Assignment: This exercise asks for every line of the material that includes the word "tail".

----- Records -----

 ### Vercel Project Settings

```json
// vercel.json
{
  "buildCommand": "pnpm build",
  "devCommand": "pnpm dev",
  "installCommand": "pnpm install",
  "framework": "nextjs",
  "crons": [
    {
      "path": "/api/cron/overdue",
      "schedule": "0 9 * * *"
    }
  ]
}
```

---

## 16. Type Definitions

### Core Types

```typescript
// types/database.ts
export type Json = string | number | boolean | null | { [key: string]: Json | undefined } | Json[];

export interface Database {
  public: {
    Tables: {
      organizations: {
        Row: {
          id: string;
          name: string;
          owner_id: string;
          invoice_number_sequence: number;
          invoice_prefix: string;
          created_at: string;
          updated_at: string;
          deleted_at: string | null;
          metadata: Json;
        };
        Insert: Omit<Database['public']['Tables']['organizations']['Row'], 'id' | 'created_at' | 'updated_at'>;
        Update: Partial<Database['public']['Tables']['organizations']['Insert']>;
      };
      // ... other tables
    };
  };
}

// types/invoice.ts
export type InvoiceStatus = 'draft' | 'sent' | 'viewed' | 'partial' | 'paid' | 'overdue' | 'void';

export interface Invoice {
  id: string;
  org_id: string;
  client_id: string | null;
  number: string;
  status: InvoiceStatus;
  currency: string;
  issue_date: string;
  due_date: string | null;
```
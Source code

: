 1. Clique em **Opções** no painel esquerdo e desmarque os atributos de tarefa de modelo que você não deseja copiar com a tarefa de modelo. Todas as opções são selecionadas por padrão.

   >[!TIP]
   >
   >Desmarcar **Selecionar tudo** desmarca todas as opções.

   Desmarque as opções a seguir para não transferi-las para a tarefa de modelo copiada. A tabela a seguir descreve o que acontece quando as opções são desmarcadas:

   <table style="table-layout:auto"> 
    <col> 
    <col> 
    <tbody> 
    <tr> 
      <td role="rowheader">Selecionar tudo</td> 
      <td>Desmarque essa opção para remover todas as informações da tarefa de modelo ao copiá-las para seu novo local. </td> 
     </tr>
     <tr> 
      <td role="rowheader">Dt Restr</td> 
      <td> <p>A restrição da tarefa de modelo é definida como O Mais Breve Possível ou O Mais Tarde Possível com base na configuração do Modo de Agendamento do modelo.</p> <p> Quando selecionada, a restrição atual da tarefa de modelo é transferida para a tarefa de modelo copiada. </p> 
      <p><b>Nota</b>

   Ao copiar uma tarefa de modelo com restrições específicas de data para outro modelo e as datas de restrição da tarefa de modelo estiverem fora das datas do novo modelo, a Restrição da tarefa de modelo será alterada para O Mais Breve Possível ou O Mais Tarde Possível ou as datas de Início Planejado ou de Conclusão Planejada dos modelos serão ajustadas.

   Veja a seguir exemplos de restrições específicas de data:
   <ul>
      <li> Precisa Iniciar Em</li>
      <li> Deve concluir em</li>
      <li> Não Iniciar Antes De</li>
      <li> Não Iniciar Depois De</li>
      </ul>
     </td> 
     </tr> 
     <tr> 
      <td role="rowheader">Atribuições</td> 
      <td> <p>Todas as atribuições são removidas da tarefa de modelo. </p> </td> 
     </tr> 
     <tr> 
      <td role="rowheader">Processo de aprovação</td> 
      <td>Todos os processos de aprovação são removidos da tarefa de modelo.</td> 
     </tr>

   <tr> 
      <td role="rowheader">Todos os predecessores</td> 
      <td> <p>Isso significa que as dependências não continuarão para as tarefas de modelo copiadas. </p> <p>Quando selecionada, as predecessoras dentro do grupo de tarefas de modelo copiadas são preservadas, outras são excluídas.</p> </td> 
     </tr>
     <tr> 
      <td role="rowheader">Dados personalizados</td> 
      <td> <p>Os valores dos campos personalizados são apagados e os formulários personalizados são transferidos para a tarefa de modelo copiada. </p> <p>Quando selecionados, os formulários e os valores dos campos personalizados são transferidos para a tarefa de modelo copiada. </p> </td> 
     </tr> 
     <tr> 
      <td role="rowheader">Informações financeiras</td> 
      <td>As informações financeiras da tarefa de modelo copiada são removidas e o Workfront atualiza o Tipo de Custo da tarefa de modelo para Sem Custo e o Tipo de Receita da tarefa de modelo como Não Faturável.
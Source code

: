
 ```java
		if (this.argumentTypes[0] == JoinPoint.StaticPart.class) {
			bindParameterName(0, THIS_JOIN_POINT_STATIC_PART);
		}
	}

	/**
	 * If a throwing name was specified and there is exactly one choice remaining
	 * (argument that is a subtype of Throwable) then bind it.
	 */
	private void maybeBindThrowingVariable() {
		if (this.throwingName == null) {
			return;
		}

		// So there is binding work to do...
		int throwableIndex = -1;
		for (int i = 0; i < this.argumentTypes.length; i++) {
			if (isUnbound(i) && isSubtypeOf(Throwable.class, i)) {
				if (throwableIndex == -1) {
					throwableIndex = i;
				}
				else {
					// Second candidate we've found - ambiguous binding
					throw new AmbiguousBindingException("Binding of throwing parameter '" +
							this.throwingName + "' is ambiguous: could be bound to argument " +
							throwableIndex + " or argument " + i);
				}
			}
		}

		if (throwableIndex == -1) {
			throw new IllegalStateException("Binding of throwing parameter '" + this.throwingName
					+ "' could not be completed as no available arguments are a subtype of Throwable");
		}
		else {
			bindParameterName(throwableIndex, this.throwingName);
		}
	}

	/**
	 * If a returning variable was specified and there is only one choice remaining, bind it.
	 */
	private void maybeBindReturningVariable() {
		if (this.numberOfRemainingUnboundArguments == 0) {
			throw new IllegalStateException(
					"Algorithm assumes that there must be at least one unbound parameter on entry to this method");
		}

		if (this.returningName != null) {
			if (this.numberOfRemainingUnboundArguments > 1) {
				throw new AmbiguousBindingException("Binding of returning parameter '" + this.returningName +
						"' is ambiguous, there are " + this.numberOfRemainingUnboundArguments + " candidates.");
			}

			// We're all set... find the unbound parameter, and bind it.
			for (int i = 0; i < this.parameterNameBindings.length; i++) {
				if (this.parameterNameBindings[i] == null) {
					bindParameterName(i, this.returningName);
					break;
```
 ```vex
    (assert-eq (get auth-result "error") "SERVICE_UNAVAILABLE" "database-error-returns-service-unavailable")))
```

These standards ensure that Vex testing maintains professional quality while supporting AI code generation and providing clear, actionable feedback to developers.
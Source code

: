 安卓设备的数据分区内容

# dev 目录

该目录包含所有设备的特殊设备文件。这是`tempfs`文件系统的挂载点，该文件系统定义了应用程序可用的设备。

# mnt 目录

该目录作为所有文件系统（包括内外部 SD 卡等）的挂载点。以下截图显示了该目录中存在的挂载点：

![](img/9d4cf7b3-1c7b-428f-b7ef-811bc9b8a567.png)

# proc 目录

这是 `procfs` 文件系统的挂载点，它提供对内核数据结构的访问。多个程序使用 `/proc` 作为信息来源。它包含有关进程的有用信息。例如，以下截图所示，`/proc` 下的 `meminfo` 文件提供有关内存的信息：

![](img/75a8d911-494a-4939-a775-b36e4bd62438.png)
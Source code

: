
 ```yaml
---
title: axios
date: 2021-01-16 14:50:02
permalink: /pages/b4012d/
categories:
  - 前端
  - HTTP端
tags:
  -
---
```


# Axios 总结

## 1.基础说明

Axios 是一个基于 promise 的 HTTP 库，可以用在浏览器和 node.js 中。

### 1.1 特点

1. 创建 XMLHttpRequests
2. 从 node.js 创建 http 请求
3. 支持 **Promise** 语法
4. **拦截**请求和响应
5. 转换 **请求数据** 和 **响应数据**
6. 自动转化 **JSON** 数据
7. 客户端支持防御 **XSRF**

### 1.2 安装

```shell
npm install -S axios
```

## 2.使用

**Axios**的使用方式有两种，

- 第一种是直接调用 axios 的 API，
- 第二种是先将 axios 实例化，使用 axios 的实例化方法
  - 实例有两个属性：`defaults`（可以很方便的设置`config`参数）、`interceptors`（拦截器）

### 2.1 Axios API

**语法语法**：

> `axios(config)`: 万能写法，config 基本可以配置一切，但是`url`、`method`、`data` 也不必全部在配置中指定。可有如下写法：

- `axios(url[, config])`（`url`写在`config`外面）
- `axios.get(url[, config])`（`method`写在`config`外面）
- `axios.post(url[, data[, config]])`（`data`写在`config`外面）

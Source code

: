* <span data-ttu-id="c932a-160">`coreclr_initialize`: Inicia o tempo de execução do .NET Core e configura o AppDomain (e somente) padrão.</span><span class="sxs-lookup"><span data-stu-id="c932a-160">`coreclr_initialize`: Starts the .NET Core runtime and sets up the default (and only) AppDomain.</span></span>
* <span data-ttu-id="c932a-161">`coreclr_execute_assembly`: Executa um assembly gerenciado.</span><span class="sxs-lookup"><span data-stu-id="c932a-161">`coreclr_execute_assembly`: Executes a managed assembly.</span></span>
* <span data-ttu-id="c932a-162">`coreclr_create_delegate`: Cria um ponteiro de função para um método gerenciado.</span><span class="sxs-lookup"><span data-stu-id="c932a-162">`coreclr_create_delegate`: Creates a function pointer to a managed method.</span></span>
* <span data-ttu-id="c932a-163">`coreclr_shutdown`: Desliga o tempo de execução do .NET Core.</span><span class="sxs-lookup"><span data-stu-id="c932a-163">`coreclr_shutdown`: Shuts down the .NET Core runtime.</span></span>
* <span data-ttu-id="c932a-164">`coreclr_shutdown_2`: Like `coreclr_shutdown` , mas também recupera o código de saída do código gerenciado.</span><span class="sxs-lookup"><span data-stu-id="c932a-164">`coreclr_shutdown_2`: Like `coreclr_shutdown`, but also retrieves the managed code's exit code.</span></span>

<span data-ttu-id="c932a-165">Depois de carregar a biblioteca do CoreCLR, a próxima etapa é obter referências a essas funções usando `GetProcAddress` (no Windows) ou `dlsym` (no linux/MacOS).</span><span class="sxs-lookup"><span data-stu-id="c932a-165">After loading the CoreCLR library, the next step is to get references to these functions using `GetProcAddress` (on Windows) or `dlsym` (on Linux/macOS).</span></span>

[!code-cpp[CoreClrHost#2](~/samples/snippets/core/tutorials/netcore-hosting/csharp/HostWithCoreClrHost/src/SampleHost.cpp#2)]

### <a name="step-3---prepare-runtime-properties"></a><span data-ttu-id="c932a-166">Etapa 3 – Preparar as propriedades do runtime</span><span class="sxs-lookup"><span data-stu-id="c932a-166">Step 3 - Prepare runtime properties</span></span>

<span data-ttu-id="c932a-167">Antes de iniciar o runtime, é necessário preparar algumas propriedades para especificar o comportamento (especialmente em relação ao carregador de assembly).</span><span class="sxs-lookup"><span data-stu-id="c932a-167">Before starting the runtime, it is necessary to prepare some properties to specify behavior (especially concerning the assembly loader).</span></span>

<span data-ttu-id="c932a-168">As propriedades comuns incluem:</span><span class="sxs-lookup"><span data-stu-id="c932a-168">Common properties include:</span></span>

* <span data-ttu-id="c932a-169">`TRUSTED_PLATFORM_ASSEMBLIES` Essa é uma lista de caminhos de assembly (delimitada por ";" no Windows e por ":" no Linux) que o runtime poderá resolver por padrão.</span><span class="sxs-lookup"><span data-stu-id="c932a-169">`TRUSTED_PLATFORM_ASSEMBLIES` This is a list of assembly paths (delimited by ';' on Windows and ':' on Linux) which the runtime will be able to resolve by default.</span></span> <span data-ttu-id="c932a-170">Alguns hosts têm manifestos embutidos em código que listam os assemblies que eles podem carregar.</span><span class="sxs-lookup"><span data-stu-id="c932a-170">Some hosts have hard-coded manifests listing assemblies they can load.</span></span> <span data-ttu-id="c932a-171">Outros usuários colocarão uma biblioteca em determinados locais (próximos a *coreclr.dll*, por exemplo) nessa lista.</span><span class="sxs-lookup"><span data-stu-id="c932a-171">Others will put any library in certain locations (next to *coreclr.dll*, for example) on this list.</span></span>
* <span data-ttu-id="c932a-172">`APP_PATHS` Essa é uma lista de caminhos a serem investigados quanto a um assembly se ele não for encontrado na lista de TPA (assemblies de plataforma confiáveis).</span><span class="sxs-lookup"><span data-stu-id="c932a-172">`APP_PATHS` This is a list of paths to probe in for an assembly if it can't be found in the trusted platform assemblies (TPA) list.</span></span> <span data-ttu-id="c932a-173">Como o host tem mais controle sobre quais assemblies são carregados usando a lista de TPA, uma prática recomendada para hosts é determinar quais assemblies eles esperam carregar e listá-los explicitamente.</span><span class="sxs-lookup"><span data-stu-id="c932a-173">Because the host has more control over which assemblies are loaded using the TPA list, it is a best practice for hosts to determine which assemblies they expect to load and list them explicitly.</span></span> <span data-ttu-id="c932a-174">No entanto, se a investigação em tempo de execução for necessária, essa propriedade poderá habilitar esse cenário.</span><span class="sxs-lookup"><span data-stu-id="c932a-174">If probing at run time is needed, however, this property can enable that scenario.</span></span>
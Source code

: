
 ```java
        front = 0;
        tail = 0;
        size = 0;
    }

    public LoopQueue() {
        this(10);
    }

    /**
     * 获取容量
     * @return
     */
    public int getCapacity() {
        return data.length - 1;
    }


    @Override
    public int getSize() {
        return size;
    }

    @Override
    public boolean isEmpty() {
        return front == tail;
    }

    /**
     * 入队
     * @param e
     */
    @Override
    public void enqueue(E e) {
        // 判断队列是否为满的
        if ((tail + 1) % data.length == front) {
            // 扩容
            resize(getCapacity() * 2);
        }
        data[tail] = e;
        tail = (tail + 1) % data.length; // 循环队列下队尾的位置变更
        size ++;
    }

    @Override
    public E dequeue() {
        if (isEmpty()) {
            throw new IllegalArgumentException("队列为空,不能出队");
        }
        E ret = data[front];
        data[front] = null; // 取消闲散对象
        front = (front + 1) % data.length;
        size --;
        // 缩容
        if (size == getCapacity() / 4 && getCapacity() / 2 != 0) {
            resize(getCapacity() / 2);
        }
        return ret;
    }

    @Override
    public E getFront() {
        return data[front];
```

-----

Written response:
        tail = 0;
        return front == tail;
        if ((tail + 1) % data.length == front) {
        data[tail] = e;
        tail = (tail + 1) % data.length; // 循环队列下队尾的位置变更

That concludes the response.